What do you see as some of the more promising areas of telematics adoption?
There’s a lot of adoption in usage-based insurance (UBI), and we think there is still plenty of runway for that as well.
Another phase that is coming is the use of telematics for safety. The data from the telematics system can determine if there has been an accident, reach out to the customer to see if they are okay and give them the tools to proceed in the first few moments after that accident. That ties right into our Volvo announcement – adding both OEMs and insurers into the process so that use case can be enabled.
Do you foresee any challenges related to ownership or management of the telematics data among customers, OEMs, and other entities?
If you look at the laws that are emerging around data, it enables you to use the data for the express purpose that the consumer thinks you are going to use it for. If it is being used for other purposes, the consumer has a right to stop that. Consumers have certain rights that are beginning to emerge.
The primary way of approaching the problem is looking at it as the consumer’s data. If you do things with that data, he’ll allow it if he has an interest. That’s one of the reasons we like the safety use case, because consumers would be quite delighted to have their driving data be used for safety purposes.
Where are some other emerging opportunities for the use of telematics?
I think we are still in the early stages, and that’s the fun part. There’s a lot of data there, and you’ve got a more advanced networking infrastructure in its infancy that is still coming to fruition.
What if the OEM or the repair shop had all of that data as soon as the car was in an accident? That would potentially speed things up.
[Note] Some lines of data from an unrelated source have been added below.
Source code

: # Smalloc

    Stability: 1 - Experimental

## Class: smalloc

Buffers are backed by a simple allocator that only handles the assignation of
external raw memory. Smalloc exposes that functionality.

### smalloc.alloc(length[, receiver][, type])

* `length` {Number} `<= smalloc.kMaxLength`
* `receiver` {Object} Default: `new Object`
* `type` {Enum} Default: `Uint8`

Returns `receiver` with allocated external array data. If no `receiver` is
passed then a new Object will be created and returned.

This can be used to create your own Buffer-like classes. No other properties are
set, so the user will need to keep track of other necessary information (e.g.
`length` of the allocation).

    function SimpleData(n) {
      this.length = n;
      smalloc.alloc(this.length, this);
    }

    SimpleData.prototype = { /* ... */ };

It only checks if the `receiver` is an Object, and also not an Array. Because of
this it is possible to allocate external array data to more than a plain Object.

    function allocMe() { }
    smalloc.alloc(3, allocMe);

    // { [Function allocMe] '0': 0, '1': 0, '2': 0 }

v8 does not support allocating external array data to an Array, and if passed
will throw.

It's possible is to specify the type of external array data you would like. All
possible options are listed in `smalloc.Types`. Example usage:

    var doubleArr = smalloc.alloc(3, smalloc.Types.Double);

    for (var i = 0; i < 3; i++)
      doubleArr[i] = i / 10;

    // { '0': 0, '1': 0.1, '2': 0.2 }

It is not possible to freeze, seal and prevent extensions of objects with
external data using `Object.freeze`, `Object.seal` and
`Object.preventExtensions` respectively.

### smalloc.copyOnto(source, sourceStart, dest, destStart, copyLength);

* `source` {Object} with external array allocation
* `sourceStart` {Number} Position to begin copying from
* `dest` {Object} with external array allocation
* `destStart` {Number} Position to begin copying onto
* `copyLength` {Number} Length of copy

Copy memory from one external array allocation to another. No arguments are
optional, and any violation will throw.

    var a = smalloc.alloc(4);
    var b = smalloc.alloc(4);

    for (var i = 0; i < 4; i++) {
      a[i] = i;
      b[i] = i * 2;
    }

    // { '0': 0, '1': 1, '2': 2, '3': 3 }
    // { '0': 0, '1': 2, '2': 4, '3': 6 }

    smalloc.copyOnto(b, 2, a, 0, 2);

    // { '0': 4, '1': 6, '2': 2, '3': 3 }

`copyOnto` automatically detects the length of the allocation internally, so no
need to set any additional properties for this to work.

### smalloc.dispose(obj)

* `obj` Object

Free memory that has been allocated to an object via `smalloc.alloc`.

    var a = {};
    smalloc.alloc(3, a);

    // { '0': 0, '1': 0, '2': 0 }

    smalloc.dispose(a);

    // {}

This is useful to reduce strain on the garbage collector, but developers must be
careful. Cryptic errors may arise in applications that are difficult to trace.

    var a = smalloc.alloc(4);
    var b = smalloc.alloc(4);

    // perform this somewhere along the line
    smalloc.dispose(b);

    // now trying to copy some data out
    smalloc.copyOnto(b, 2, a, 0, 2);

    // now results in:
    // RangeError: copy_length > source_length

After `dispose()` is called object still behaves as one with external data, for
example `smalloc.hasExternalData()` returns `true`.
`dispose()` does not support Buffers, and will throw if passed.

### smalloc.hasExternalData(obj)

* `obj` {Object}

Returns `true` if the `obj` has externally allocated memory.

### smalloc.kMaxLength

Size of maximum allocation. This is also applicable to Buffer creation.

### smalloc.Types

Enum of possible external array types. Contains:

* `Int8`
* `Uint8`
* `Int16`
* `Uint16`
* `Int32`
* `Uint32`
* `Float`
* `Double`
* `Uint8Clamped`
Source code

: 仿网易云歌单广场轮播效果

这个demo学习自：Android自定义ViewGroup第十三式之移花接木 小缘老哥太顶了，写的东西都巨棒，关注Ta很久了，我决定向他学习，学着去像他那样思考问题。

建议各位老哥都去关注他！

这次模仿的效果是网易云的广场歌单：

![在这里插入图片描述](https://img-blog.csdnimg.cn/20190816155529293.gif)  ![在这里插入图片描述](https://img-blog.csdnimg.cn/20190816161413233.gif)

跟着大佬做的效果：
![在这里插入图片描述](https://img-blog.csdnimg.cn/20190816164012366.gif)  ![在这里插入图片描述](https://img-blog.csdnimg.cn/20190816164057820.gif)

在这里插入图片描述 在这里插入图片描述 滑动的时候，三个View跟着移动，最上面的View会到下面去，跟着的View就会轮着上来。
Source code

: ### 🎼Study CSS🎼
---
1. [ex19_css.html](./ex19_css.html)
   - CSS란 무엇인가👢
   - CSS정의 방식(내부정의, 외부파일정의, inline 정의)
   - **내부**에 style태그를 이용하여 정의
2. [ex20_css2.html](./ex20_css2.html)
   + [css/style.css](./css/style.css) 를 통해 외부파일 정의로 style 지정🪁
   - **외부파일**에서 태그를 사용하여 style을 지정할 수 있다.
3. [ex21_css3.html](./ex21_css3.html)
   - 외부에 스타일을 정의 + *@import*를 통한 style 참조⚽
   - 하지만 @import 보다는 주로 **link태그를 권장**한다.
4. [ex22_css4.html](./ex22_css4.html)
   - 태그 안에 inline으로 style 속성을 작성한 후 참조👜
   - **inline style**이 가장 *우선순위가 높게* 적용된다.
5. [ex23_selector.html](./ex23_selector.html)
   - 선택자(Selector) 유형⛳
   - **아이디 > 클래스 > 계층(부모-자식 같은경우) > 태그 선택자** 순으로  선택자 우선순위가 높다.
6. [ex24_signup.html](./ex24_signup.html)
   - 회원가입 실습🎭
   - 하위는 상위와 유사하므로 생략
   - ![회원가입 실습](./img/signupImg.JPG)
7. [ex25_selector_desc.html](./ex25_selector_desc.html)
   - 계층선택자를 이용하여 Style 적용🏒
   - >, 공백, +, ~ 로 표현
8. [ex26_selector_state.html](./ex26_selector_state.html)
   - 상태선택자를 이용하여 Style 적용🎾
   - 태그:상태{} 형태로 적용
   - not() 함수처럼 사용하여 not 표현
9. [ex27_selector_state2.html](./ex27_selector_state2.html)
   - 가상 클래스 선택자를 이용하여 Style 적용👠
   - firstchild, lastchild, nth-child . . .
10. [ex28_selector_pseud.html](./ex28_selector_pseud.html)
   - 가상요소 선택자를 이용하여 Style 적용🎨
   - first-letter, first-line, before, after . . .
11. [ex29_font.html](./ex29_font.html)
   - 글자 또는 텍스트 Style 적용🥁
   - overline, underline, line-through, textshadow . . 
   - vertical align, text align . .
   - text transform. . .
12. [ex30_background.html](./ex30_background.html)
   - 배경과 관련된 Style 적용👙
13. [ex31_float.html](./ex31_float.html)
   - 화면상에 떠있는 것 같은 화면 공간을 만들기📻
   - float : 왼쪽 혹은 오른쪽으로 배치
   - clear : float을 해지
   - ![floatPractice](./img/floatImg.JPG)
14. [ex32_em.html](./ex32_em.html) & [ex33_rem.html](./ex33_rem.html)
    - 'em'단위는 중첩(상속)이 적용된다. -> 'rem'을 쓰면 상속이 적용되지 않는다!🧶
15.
As far as our relationship with Volvo, they were the first to sign on to this ecosystem, and they are as a brand very fanatically interested in safety. They have said publicly that there will be a point where no one will ever die in a Volvo again, and they are quite serious about it.
We are talking to more OEMs and insurance companies, and the more both sides are filled out, the more benefit this type of safety innovation will be able to realize in the marketplace.